Tyree, a natural wailer, has found crooning ballad and scat-styles to conjure the spirit of Ella. Tyree makes up for no formal training and the inability to read music with perfect pitch and a highly adaptable voice.

“My voice is very versatile and my range is off the charts,” Tyree says matter-of-factly. “I can sing pretty much anything you put in front of me because it’s all in my ear. I’ve been blessed because they (music directors) can play it one time and I get it.”

She considers herself a singer first and an actress second, but in Ella she does both. She overcame initial doubts about the thick book she had to learn for the part.

“It’s a lot of lines and a lot of acting and a lot of transitions because I’m narrating her life from 15 years-old to 50.

But after months of rehearsal Tyree’s doing what she feels anointed to do in a space where she’s most at home.

“This is where I get to be lost and do what I do best, this is where I don’t miss. I think it’s because it’s coming from a sincere place. My number one goal is that everybody in the audience leaves blessed. I want to pour something out of me into them. I want ’em to leave on a high. It’s not about me when I’m on stage.
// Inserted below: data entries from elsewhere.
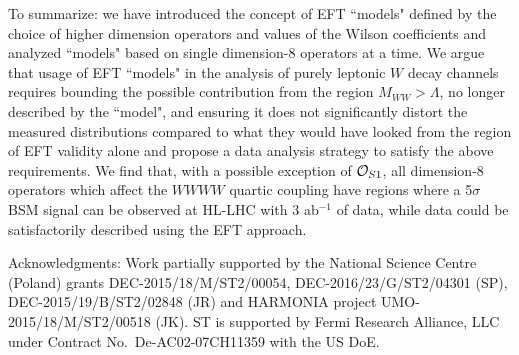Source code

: \documentclass[../report.tex]{subfiles}
\begin{document}
To summarize:  we  have introduced the concept of EFT ``models" defined by the choice of higher dimension operators and values of the Wilson coefficients and analyzed ``models" based on single dimension-8 operators at a time.  
We argue that usage of EFT ``models" in the analysis of purely
leptonic $W$ decay channels requires bounding the possible contribution from
the region $M_{WW} > \Lambda$, no longer described by the ``model",
and ensuring it does not significantly distort the measured distributions 
compared to what they would have looked from the region of EFT validity alone and 
propose a data analysis strategy to satisfy the above requirements.  We find that, with a possible exception of ${\cal O}_{S1}$, all dimension-8 operators which affect the
$WWWW$ quartic coupling have regions where
a 5$\sigma$ BSM signal can be observed at HL-LHC with 3 ab$^{-1}$ of data, while data
could be satisfactorily described using the EFT approach. 

%
Acknowledgments: 
Work partially supported by the National Science Centre (Poland) grants
DEC-2015/18/M/ST2/00054,  DEC-2016/23/G/ST2/04301 (SP), DEC-2015/19/B/ST2/02848 (JR) and 
HARMONIA project 
UMO-2015/18/M/ST2/00518  (JK). 
ST is supported by Fermi Research Alliance, LLC under Contract No.~De-AC02-07CH11359 with the US DoE.
\end{document}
This is God-given and there’s a lot of responsibility that comes with it to deliver.”

This popular performer with a deep list of musical theater credits (Ain’t Misbehavin’, Beehive) feels she’s inhabiting the role of a lifetime and one that may finally motivate her to stretch herself outside Omaha.

“I’m still like blown away they asked me to come do this show. I still have goals and dreams and things I want to do. As you go through your journey in life there’s things that hinder those goals and dreams and they cause you to second guess and doubt yourself – that maybe I don’t have what it takes. I’m hoping this will instill in me the courage to just go for it and start knocking on some of those doors.”

Ella continues through March 30. For times and tickets, visit http://www.omahacommunity playhouse.com.

  1. May 18, 2014 at 9:20 pm

    Howdy! This post could not be written any better!
    Reading through this post reminds me of my old room
    mate! He always kept talking about this. I will forward this post to him.
    Fairly certain he will have a good read. Thank you for sharing!

    Like

  1. September 18, 2014 at 10:30 pm
  2. June 15, 2018 at 2:03 am
  3. July 30, 2018 at 11:56 pm

Leave a comment

This site uses Akismet to reduce spam. Learn how your comment data is processed.